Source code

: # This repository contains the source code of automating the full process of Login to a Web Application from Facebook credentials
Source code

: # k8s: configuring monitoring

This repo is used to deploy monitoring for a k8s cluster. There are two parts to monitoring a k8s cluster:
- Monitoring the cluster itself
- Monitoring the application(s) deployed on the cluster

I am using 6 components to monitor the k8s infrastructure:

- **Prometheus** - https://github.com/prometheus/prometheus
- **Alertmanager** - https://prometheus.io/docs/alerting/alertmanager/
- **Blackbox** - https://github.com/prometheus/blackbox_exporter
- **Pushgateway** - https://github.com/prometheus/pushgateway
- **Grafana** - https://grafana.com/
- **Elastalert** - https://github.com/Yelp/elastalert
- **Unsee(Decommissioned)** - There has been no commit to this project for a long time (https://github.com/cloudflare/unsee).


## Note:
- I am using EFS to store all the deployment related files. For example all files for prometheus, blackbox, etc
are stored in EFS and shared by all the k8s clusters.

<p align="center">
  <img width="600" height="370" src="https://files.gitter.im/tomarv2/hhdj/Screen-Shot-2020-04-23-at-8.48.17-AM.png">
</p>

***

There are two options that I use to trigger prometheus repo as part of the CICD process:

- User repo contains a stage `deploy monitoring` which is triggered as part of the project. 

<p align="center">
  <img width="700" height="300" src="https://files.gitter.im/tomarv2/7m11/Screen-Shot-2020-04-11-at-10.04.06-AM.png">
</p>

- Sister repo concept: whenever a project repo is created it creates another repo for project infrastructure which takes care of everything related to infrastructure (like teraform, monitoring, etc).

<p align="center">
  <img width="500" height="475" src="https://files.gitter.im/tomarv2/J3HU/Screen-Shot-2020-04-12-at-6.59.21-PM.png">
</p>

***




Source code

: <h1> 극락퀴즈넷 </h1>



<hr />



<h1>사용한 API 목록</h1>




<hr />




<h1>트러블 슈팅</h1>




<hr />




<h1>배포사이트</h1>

═══

**INSTRUCTIONS TO FOLLOW:** Type the data out again, exactly.

**SOLUTION TO THE EXERCISE:**
Source code

: # This repository contains the source code of automating the full process of Login to a Web Application from Facebook credentials
Source code

: # k8s: configuring monitoring

This repo is used to deploy monitoring for a k8s cluster. There are two parts to monitoring a k8s cluster:
- Monitoring the cluster itself
- Monitoring the application(s) deployed on the cluster

I am using 6 components to monitor the k8s infrastructure:

- **Prometheus** - https://github.com/prometheus/prometheus
- **Alertmanager** - https://prometheus.io/docs/alerting/alertmanager/
- **Blackbox** - https://github.com/prometheus/blackbox_exporter
- **Pushgateway** - https://github.com/prometheus/pushgateway
- **Grafana** - https://grafana.com/
- **Elastalert** - https://github.com/Yelp/elastalert
- **Unsee(Decommissioned)** - There has been no commit to this project for a long time (https://github.com/cloudflare/unsee).


## Note:
- I am using EFS to store all the deployment related files. For example all files for prometheus, blackbox, etc
are stored in EFS and shared by all the k8s clusters.

<p align="center">
  <img width="600" height="370" src="https://files.gitter.im/tomarv2/hhdj/Screen-Shot-2020-04-23-at-8.48.17-AM.png">
</p>

***

There are two options that I use to trigger prometheus repo as part of the CICD process:

- User repo contains a stage `deploy monitoring` which is triggered as part of the project. 

<p align="center">
  <img width="700" height="300" src="https://files.gitter.im/tomarv2/7m11/Screen-Shot-2020-04-11-at-10.04.06-AM.png">
</p>

- Sister repo concept: whenever a project repo is created it creates another repo for project infrastructure which takes care of everything related to infrastructure (like teraform, monitoring, etc).

<p align="center">
  <img width="500" height="475" src="https://files.gitter.im/tomarv2/J3HU/Screen-Shot-2020-04-12-at-6.59.21-PM.png">
</p>

***




Source code

: <h1> 극락퀴즈넷 </h1>



<hr />



<h1>사용한 API 목록</h1>




<hr />




<h1>트러블 슈팅</h1>




<hr />




<h1>배포사이트</h1>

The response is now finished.